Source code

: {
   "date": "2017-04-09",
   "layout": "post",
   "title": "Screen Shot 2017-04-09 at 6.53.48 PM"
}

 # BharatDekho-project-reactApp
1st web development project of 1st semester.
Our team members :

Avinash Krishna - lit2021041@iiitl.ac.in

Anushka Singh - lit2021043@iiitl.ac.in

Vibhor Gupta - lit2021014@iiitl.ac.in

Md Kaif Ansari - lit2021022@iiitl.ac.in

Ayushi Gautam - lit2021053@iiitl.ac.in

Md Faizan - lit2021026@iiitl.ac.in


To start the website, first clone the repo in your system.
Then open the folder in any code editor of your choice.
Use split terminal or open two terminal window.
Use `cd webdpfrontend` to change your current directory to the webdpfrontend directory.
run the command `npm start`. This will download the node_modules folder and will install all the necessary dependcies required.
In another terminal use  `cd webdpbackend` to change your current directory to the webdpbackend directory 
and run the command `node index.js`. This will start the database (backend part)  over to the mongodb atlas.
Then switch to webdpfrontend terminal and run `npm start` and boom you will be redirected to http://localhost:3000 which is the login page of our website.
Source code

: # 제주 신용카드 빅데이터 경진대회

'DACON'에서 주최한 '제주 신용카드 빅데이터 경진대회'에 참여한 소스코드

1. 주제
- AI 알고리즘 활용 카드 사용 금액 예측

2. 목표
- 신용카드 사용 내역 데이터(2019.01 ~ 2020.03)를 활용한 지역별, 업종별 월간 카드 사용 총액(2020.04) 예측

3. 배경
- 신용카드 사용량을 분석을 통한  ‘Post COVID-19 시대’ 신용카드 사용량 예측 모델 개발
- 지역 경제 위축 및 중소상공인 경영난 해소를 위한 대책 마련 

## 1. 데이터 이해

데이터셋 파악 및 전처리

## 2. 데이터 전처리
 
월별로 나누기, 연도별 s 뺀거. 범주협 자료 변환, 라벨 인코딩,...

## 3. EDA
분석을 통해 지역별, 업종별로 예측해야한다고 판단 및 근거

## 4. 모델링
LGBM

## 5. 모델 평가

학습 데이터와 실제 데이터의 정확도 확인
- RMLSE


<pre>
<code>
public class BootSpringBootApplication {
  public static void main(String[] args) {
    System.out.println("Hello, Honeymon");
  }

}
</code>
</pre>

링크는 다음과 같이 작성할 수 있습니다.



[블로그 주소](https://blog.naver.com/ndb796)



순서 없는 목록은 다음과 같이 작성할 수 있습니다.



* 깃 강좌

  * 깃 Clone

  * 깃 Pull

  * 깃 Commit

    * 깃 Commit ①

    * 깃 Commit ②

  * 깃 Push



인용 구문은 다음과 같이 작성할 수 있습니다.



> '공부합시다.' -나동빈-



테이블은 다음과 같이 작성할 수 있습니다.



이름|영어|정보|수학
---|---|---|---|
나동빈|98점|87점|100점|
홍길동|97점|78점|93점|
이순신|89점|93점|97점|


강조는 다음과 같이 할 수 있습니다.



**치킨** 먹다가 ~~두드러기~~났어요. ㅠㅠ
----------------------------------------
● Work required:
Go through the entries and return each line where the word "있습니다" occurs.

● Answer to this problem:
링크는 다음과 같이 작성할 수 있습니다.
순서 없는 목록은 다음과 같이 작성할 수 있습니다.
인용 구문은 다음과 같이 작성할 수 있습니다.
테이블은 다음과 같이 작성할 수 있습니다.
강조는 다음과 같이 할 수 있습니다.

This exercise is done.